Branko Medenica (born July 17, 1950 in Germany) is a sculptor and owner of the Sculpture Sight studio at 417 25th Street South in Birmingham.

Medenica left Germany with his parents when he was a year old. They lived in New York and Pittsburgh before moving to Huntsville, where his father worked for NASA's Marshall Space Flight Center. Medenica graduated from Lee High School there, after which his family moved to Washington D.C.

Medenica returned to Alabama to earn his undergraduate degree (1972) and a master's in business administration at Birmingham-Southern College. He read in a magazine that most people worked in jobs that they could barely tolerate, and he resolved not to fall into that trap, and returned to school to study art at the University of Mississippi in Oxford. He completed his master's in fine arts in 1975. After graduating he toured small communities in five states over seven months on the Michigan Art Train.

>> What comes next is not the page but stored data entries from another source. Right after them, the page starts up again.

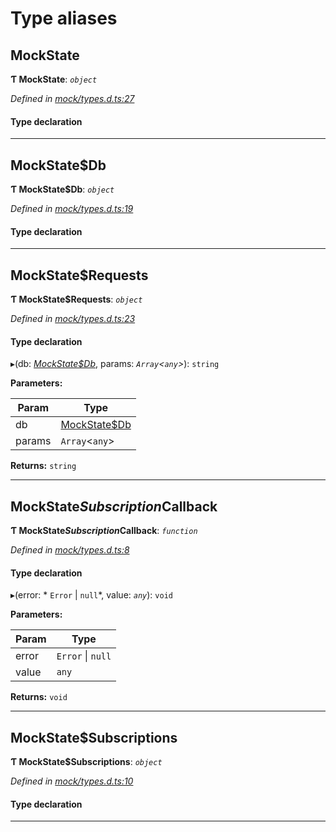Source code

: 

# Type aliases

<a id="mockstate"></a>

##  MockState

**Ƭ MockState**: *`object`*

*Defined in [mock/types.d.ts:27](https://github.com/polkadot-js/api/blob/02aba14/packages/api-provider/src/mock/types.d.ts#L27)*

#### Type declaration

___
<a id="mockstate_db"></a>

##  MockState$Db

**Ƭ MockState$Db**: *`object`*

*Defined in [mock/types.d.ts:19](https://github.com/polkadot-js/api/blob/02aba14/packages/api-provider/src/mock/types.d.ts#L19)*

#### Type declaration

[index: `string`]: `Uint8Array`

___
<a id="mockstate_requests"></a>

##  MockState$Requests

**Ƭ MockState$Requests**: *`object`*

*Defined in [mock/types.d.ts:23](https://github.com/polkadot-js/api/blob/02aba14/packages/api-provider/src/mock/types.d.ts#L23)*

#### Type declaration

[index: `string`]: `function`

▸(db: *[MockState$Db](_mock_types_d_.md#mockstate_db)*, params: *`Array`<`any`>*): `string`

**Parameters:**

| Param | Type |
| ------ | ------ |
| db | [MockState$Db](_mock_types_d_.md#mockstate_db) |
| params | `Array`<`any`> |

**Returns:** `string`

___
<a id="mockstate_subscription_callback"></a>

##  MockState$Subscription$Callback

**Ƭ MockState$Subscription$Callback**: *`function`*

*Defined in [mock/types.d.ts:8](https://github.com/polkadot-js/api/blob/02aba14/packages/api-provider/src/mock/types.d.ts#L8)*

#### Type declaration
▸(error: * `Error` &#124; `null`*, value: *`any`*): `void`

**Parameters:**

| Param | Type |
| ------ | ------ |
| error |  `Error` &#124; `null`|
| value | `any` |

**Returns:** `void`

___
<a id="mockstate_subscriptions"></a>

##  MockState$Subscriptions

**Ƭ MockState$Subscriptions**: *`object`*

*Defined in [mock/types.d.ts:10](https://github.com/polkadot-js/api/blob/02aba14/packages/api-provider/src/mock/types.d.ts#L10)*

#### Type declaration

[index: `string`]: `object`

___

Back in Birmingham, Medenica applied for unemployment and told counselors that he was hoping for an "art job." As luck would have it, within a week Birmingham City Schools put in a request for a sculptor to create an outdoor work to commemorate the adoption of an "Arts in Education" curriculum at Lakeview Elementary School. Medenica was commissioned to create the 15-foot-tall concrete and metal "Resurgence".

Later that year, Medenica was offered work as a steel fabricator with the J. C. McGahan Company, a manufacturer of pressure tank heads. When he was laid off in 1983 he opened his own studio, "Sculpture Sight".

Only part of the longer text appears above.